Ah. "Sure," I said, but my stomach clenched tight. The last time I'd gone downstairs at the Circus, it had been to kill Nikolaos. There had been a lot of killing that morning. A lot of blood. Some of it mine.
Irving led the way through the silent midway. Someone had hit the switch, and the lights were dull. The fronts of the games had been shut and locked down, covers thrown over the stuffed animals. The scent of corn dogs and cotton candy hung on the air like aromatic ghosts, but the smells were dim and tired.

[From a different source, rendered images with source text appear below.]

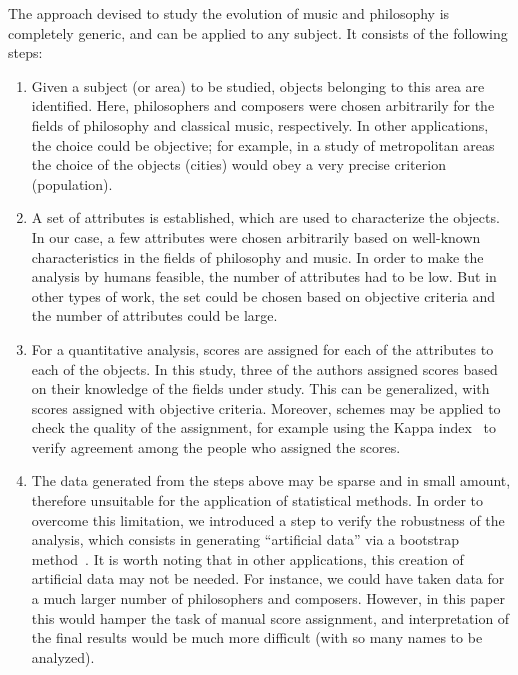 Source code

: \documentclass[
 aip,
 jmp,
 amsmath,amssymb,
 reprint,
]{revtex4-1}
\begin{document}
The approach devised to study the evolution of music and philosophy is
completely generic, and can be applied to any subject. It consists of
the following steps:

\begin{enumerate}
  \item{Given a subject (or area) to be studied, objects belonging to
    this area are identified. Here, philosophers and composers were
    chosen arbitrarily for the fields of philosophy and classical
    music, respectively. In other applications, the choice could be
    objective; for example, in a study of metropolitan areas the
    choice of the objects (cities) would obey a very precise criterion
    (population).}

  \item{A set of attributes is established, which are used to
    characterize the objects. In our case, a few attributes were
    chosen arbitrarily based on well-known characteristics in the
    fields of philosophy and music. In order to make the analysis by
    humans feasible, the number of attributes had to be low. But in
    other types of work, the set could be chosen based on objective
    criteria and the number of attributes could be large.}

  \item{For a quantitative analysis, scores are assigned for each of
    the attributes to each of the objects. In this study, three of the
    authors assigned scores based on their knowledge of the fields
    under study. This can be generalized, with scores assigned with
    objective criteria. Moreover, schemes may be applied to check the
    quality of the assignment, for example using the Kappa
    index~\cite{Cohen1960} to verify agreement among the people who
    assigned the scores.}

  \item{The data generated from the steps above may be sparse and in
    small amount, therefore unsuitable for the application of
    statistical methods. In order to overcome this limitation, we
    introduced a step to verify the robustness of the analysis, which
    consists in generating ``artificial data'' via a bootstrap
    method~\cite{Boos2003}. It is worth noting that in other
    applications, this creation of artificial data may not be
    needed. For instance, we could have taken data for a much larger
    number of philosophers and composers. However, in this paper this
    would hamper the task of manual score assignment, and
    interpretation of the final results would be much more difficult
    (with so many names to be analyzed).}


\end{enumerate}
\end{document}
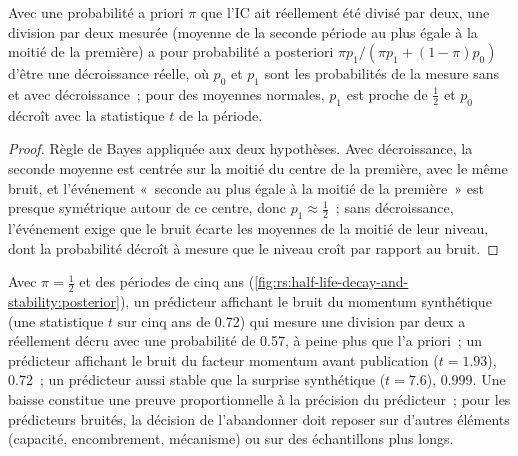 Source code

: \begin{proposition}\label{prop:rs:half-life-decay-and-stability:power}
Avec une probabilité a priori $\pi$ que l'IC ait réellement été divisé par deux, une division par deux mesurée (moyenne de la seconde période au plus égale à la moitié de la première) a pour probabilité a posteriori
$\pi p_1/(\pi p_1 + (1 - \pi)p_0)$ d'être une décroissance réelle, où $p_0$ et $p_1$ sont les probabilités de la mesure sans et avec décroissance~; pour des
moyennes normales, $p_1$ est proche de $\frac12$ et $p_0$ décroît avec la statistique $t$ de la période.
\end{proposition}

\begin{proof}
Règle de Bayes appliquée aux deux hypothèses. Avec décroissance, la seconde moyenne est centrée sur la moitié du centre de la première, avec le même bruit, et l'événement
«~seconde au plus égale à la moitié de la première~» est presque symétrique autour de ce centre, donc $p_1 \approx \frac12$~; sans décroissance, l'événement exige que le bruit
écarte les moyennes de la moitié de leur niveau, dont la probabilité décroît à mesure que le niveau croît par rapport au bruit.
\end{proof}

Avec $\pi = \frac12$ et des périodes de cinq ans (\cref{fig:rs:half-life-decay-and-stability:posterior}), un prédicteur affichant le bruit du momentum synthétique
(une statistique $t$ sur cinq ans de 0.72) qui mesure une division par deux a réellement décru avec une probabilité de 0.57, à peine plus que l'a priori~; un
prédicteur affichant le bruit du facteur momentum avant publication ($t = 1.93$), 0.72~; un prédicteur aussi stable que la surprise synthétique ($t = 7.6$), 0.999. Une baisse
constitue une preuve proportionnelle à la précision du prédicteur~; pour les prédicteurs bruités, la décision de l'abandonner doit reposer sur d'autres éléments (capacité, encombrement,
mécanisme) ou sur des échantillons plus longs.

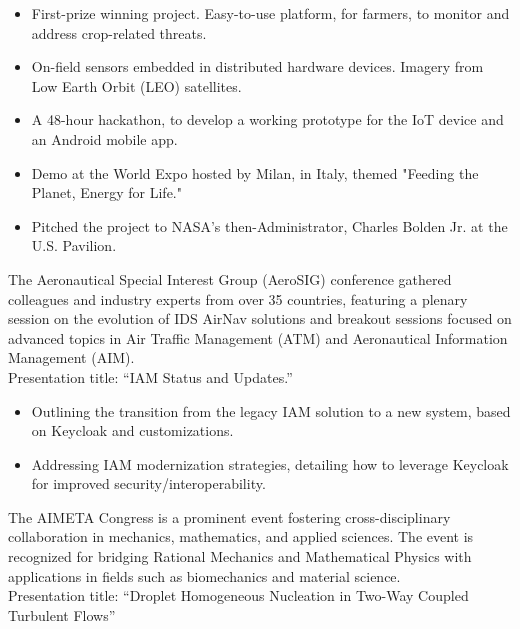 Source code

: 	\divider

	\begin{itemize}
		\item First-prize winning project. Easy-to-use platform, for farmers, to monitor and address crop-related threats.
		\item On-field sensors embedded in distributed hardware devices. Imagery from Low Earth Orbit (LEO) satellites.
		\item A 48-hour hackathon, to develop a working prototype for the IoT device and an Android mobile app.
		\item Demo at the World Expo hosted by Milan, in Italy, themed "Feeding the Planet, Energy for Life."
		\item Pitched the project to NASA’s then-Administrator, Charles Bolden Jr. at the U.S. Pavilion.
	\end{itemize}

	The Aeronautical Special Interest Group (AeroSIG) conference gathered colleagues and industry experts from over 35 countries, featuring a plenary session on the evolution of IDS AirNav solutions and breakout sessions focused on advanced topics in Air Traffic Management (ATM) and Aeronautical Information Management (AIM). \\
	\medskip
	Presentation title: ``IAM Status and Updates.'' \\
	\smallskip
	\begin{itemize}
		\item Outlining the transition from the legacy IAM solution to a new system, based on Keycloak and customizations.
		\item Addressing IAM modernization strategies, detailing how to leverage Keycloak for improved security/interoperability.
	\end{itemize}

	\divider

	The AIMETA Congress is a prominent event fostering cross-disciplinary collaboration in mechanics, mathematics, and applied sciences. The event is recognized for bridging Rational Mechanics and Mathematical Physics with applications in fields such as biomechanics and material science. \\
	\medskip
	Presentation title: ``Droplet Homogeneous Nucleation in Two-Way Coupled Turbulent Flows''

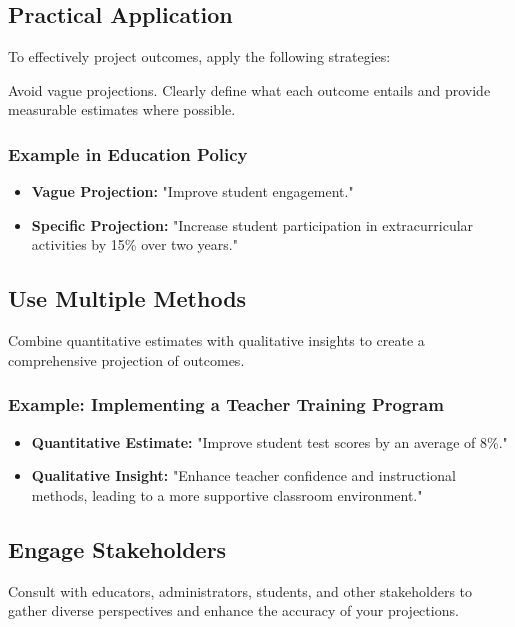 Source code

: \documentclass{article}
\theoremstyle{definition}
\theoremstyle{plain}
\begin{document}
\subsection{Practical Application}

To effectively project outcomes, apply the following strategies:

Avoid vague projections. Clearly define what each outcome entails and provide measurable estimates where possible.

\subsubsection{Example in Education Policy}

\begin{itemize}
    \item \textbf{Vague Projection:} "Improve student engagement."
    \item \textbf{Specific Projection:} "Increase student participation in extracurricular activities by 15\% over two years."
\end{itemize}

\subsection{Use Multiple Methods}

Combine quantitative estimates with qualitative insights to create a comprehensive projection of outcomes.

\subsubsection{Example: Implementing a Teacher Training Program}

\begin{itemize}
    \item \textbf{Quantitative Estimate:} "Improve student test scores by an average of 8\%."
    \item \textbf{Qualitative Insight:} "Enhance teacher confidence and instructional methods, leading to a more supportive classroom environment."
\end{itemize}

\subsection{Engage Stakeholders}

Consult with educators, administrators, students, and other stakeholders to gather diverse perspectives and enhance the accuracy of your projections.
\end{document}
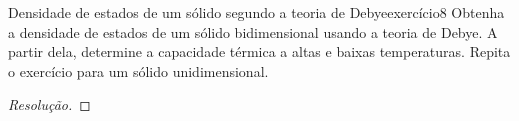 \begin{exercício}{Densidade de estados de um sólido segundo a teoria de Debye}{exercício8}
    Obtenha a densidade de estados de um sólido bidimensional usando a teoria de Debye. A partir dela, determine a capacidade térmica a altas e baixas temperaturas. Repita o exercício para um sólido unidimensional.
\end{exercício}
\begin{proof}[Resolução]

\end{proof}
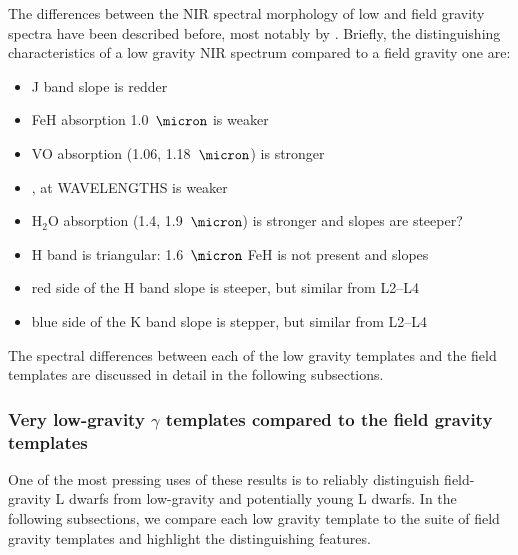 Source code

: \documentclass[12pt,preprint]{aastex}
\begin{document}
The differences between the NIR spectral morphology of low and field gravity spectra have been described before, most notably by \citet{Allers:2013hk}. Briefly, the distinguishing characteristics of a low gravity NIR spectrum compared to a field gravity one are:
\begin{itemize}
\item J band slope is redder
\item FeH absorption 1.0~$\micron$ is weaker
\item VO absorption (1.06, 1.18~$\micron$) is stronger
\item {},  at WAVELENGTHS is weaker
\item H$_2$O absorption (1.4, 1.9~$\micron$) is stronger and slopes are steeper?
\item H band is triangular: 1.6~$\micron$ FeH is not present and slopes
\item red side of the H band slope is steeper, but similar from L2--L4 
\item blue side of the K band slope is stepper, but similar from L2--L4 
\end{itemize}
The spectral differences between each of the low gravity templates and the field templates are discussed in detail in the following subsections.

\subsubsection{Very low-gravity $\gamma$ templates compared to the field gravity templates}

One of the most pressing uses of these results is to reliably distinguish field-gravity L dwarfs from low-gravity and potentially young L dwarfs. 
In the following subsections, we compare each low gravity template to the suite of field gravity templates and highlight the distinguishing features.
\end{document}
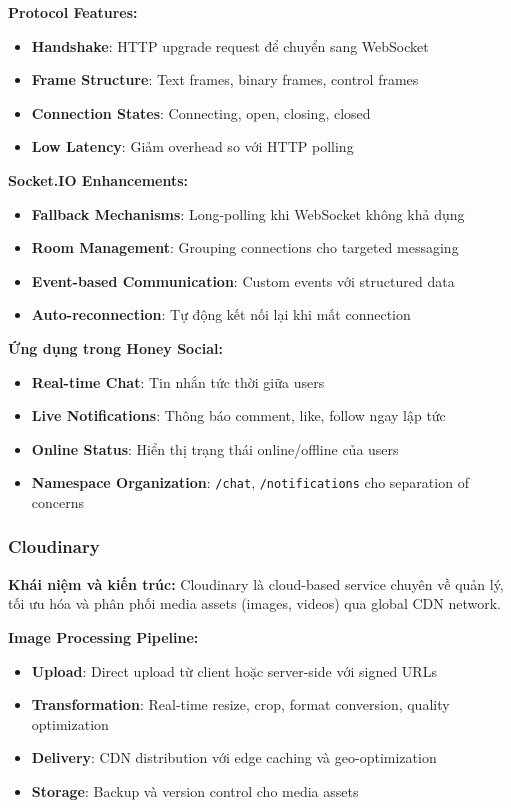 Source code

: \textbf{Protocol Features:}
\begin{itemize}
\item \textbf{Handshake}: HTTP upgrade request để chuyển sang WebSocket
\item \textbf{Frame Structure}: Text frames, binary frames, control frames
\item \textbf{Connection States}: Connecting, open, closing, closed
\item \textbf{Low Latency}: Giảm overhead so với HTTP polling
\end{itemize}

\textbf{Socket.IO Enhancements:}
\begin{itemize}
\item \textbf{Fallback Mechanisms}: Long-polling khi WebSocket không khả dụng
\item \textbf{Room Management}: Grouping connections cho targeted messaging
\item \textbf{Event-based Communication}: Custom events với structured data
\item \textbf{Auto-reconnection}: Tự động kết nối lại khi mất connection
\end{itemize}

\textbf{Ứng dụng trong Honey Social:}
\begin{itemize}
\item \textbf{Real-time Chat}: Tin nhắn tức thời giữa users
\item \textbf{Live Notifications}: Thông báo comment, like, follow ngay lập tức
\item \textbf{Online Status}: Hiển thị trạng thái online/offline của users
\item \textbf{Namespace Organization}: \texttt{/chat}, \texttt{/notifications} cho separation of concerns
\end{itemize}

\subsubsection{Cloudinary}
\textbf{Khái niệm và kiến trúc:}
Cloudinary là cloud-based service chuyên về quản lý, tối ưu hóa và phân phối media assets (images, videos) qua global CDN network.

\textbf{Image Processing Pipeline:}
\begin{itemize}
\item \textbf{Upload}: Direct upload từ client hoặc server-side với signed URLs
\item \textbf{Transformation}: Real-time resize, crop, format conversion, quality optimization
\item \textbf{Delivery}: CDN distribution với edge caching và geo-optimization
\item \textbf{Storage}: Backup và version control cho media assets
\end{itemize}

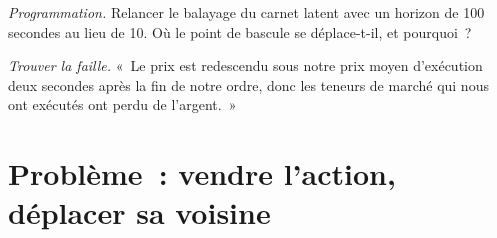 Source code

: \begin{exercise}[$\star\star\star$]\label{exo:mx:metaorders-latent-liquidity-and-cross-impact:7}
\emph{Programmation.} Relancer le balayage du carnet latent avec un horizon de 100 secondes au lieu de 10. Où le point de bascule se déplace-t-il, et pourquoi~?
\end{exercise}

\begin{exercise}[$\star\star\star$]\label{exo:mx:metaorders-latent-liquidity-and-cross-impact:8}
\emph{Trouver la faille.} «~Le prix est redescendu sous notre prix moyen d'exécution deux secondes après la fin de notre ordre, donc les teneurs de marché qui nous ont exécutés ont perdu de l'argent.~»
\end{exercise}

\section{Problème~: vendre l'action, déplacer sa voisine}


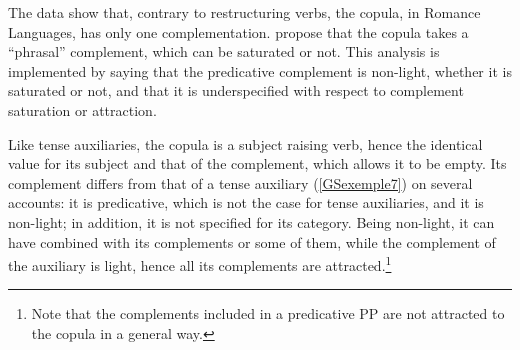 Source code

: \documentclass[output=paper
                ,modfonts
                ,nonflat
	        ,collection
	        ,collectionchapter
	        ,collectiontoclongg
 	        ,biblatex
                ,babelshorthands
                ,newtxmath
                ,draftmode
                ,colorlinks, citecolor=brown
]{./langsci/langscibook}
\begin{document}
{\begin{exe}
	\ex \label{GSexemple34} 
	\begin{xlist}
        \label{GSexemple34a}

		\label{GSexemple34b}
		
		\label{GSexemple34c}
	\end{xlist}
\end{exe}

The data show that, contrary to restructuring verbs, the copula, in Romance Languages, has only one complementation. \cite{AG2002b-u, AG2010} propose that the copula takes a ``phrasal'' complement, which can be saturated or not. This analysis is implemented by saying that the predicative complement is non-light, whether it is saturated or not, and that it is underspecified with respect to complement saturation or attraction.

\begin{exe}
        \label{GSexemple35}
\end{exe}

Like tense auxiliaries, the copula is a subject raising verb, hence the identical value  for its subject and that of the complement, which allows it to be empty. Its complement differs from that of a tense auxiliary (\ref{GSexemple7}) on several accounts: it is predicative, which is not the case for tense auxiliaries, and it is non-light; in addition, it is not specified for its category. Being non-light, it can have combined with its complements or some of them, while the complement of the auxiliary is light, hence all its complements are attracted.\footnote{Note that the complements included in a predicative PP are not attracted to the copula in a general way.}  

}
\end{document}
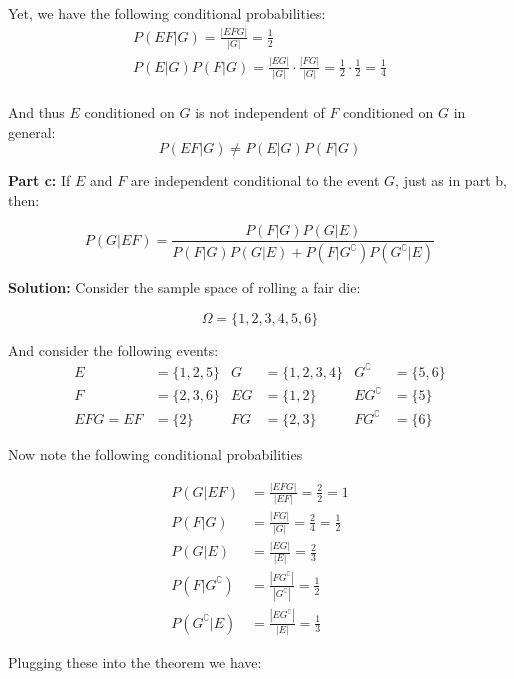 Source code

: \documentclass{article}
\begin{document}
Yet, we have the following conditional probabilities:
\begin{gather*}
    P(EF|G)=\frac{|EFG|}{|G|}=\frac{1}{2}\\
    P(E|G)P(F|G)=\frac{|EG|}{|G|}\cdot\frac{|FG|}{|G|}=\frac{1}{2}\cdot\frac{1}{2}=\frac{1}{4}\\
\end{gather*}

And thus $E$ conditioned on $G$ is not independent of $F$ conditioned on $G$ in general:
\begin{equation*}
    P(EF|G)\not=P(E|G)P(F|G)
\end{equation*}

\noindent\textbf{Part c:} If $E$ and $F$ are independent conditional to the event $G$, just as in part b, then:

\begin{equation*}
    P(G|EF)=\frac{P(F|G)P(G|E)}{P(F|G)P(G|E)+P(F|G^\complement)P(G^\complement|E)}
\end{equation*}
\medskip

\noindent\textbf{Solution:} Consider the sample space of rolling a fair die:

\begin{equation*}
    \Omega=\{1,2,3,4,5,6\}
\end{equation*}

And consider the following events:
\begin{align*}
    E&=\{1,2,5\} & G&=\{1,2,3,4\} & G^\complement&=\{5,6\}\\
    F&=\{2,3,6\} & EG&=\{1,2\} & EG^\complement&=\{5\}\\
    EFG=EF&=\{2\} & FG&=\{2,3\} & FG^\complement&=\{6\}
\end{align*}

Now note the following conditional probabilities

\begin{align*}
    P(G|EF)&=\frac{|EFG|}{|EF|}=\frac{2}{2}=1\\
    P(F|G)&=\frac{|FG|}{|G|}=\frac{2}{4}=\frac{1}{2}\\
    P(G|E)&=\frac{|EG|}{|E|}=\frac{2}{3}\\
    P(F|G^\complement)&=\frac{|FG^\complement|}{|G^\complement|}=\frac{1}{2}\\
    P(G^\complement|E)&=\frac{|EG^\complement|}{|E|}=\frac{1}{3}
\end{align*}

Plugging these into the theorem we have:
\end{document}
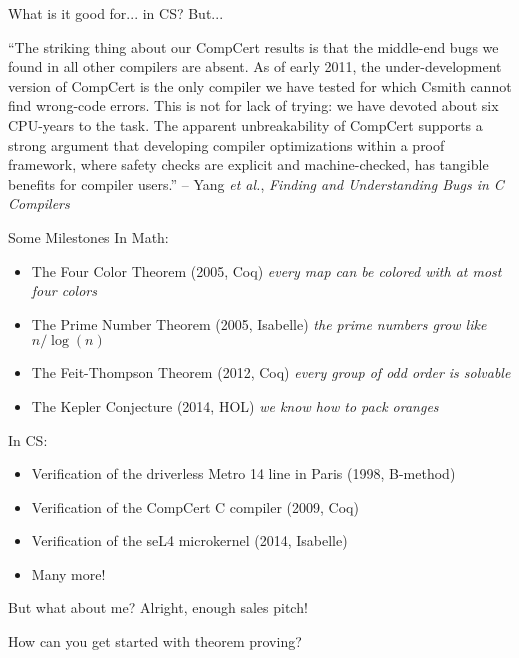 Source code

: \documentclass{beamer}
\begin{document}
\begin{frame}{What is it good for... in CS?}
  But...
  \begin{center}
    ``The striking thing about our CompCert results is that the
    middle-end bugs we found in all other compilers are absent. As of
    early 2011, the under-development version of CompCert is the only
    compiler we have tested for which Csmith cannot find
    wrong-code errors. This is not for lack of trying: we have devoted
    about six CPU-years to the task. The apparent unbreakability of
    CompCert supports a strong argument that developing compiler
    optimizations within a proof framework, where safety checks are
    explicit and machine-checked, has tangible benefits for compiler
    users.'' -- Yang {\it et al.}, {\it Finding and Understanding Bugs
      in C Compilers}
  \end{center}
\end{frame}

\begin{frame}{Some Milestones}
  In Math:
  \begin{itemize}
  \item The Four Color Theorem (2005, Coq) \emph{every map can be colored with at most four colors}
  \item The Prime Number Theorem (2005, Isabelle) \emph{the prime numbers grow like $n/\log(n)$}
  \item The Feit-Thompson Theorem (2012, Coq) \emph{every group of odd order is solvable}
  \item The Kepler Conjecture (2014, HOL) \emph{we know how to pack oranges}
  \end{itemize}
  In CS:
  \begin{itemize}
  \item Verification of the driverless Metro 14 line in Paris (1998, B-method)
  \item Verification of the CompCert C compiler (2009, Coq)
  \item Verification of the seL4 microkernel (2014, Isabelle)
  \item Many more!
  \end{itemize}
\end{frame}

\begin{frame}{But what about me?}
  Alright, enough sales pitch!\bigskip

  How can you get started with theorem proving?
\end{frame}
\end{document}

We passed the haunted house with its life-size witch on top, standing silent and staring with bulging eyes. She was green and had a wart on her nose. I'd never met a witch that looked anything but normal. They certainly weren't green, and warts could always be surgically removed.
The glass house was next. The darkened Ferris wheel towered over everything. "I feel like one, / Who treads alone / Some banquet hall deserted, / Whose lights are fled, / Whose garlands dead, / And all but he departed," I said.
Irving glanced back to me. "Thomas Moore, Oft in the Stilly Night ."
I smiled. "I couldn't remember the title to save myself. I'll just have to agree with you."
"Double major, journalism and English literature."
"I bet that last comes in handy as a reporter," I said.
"Hey, I slip a little culture in when I can." He sounded offended, but I knew he was pretending. It made me feel better to have Irving joking with me. It was nice and normal. I needed all the nice I could get tonight.
It was an hour until dawn. What harm could Jean-Claude do in an hour? Better not to ask.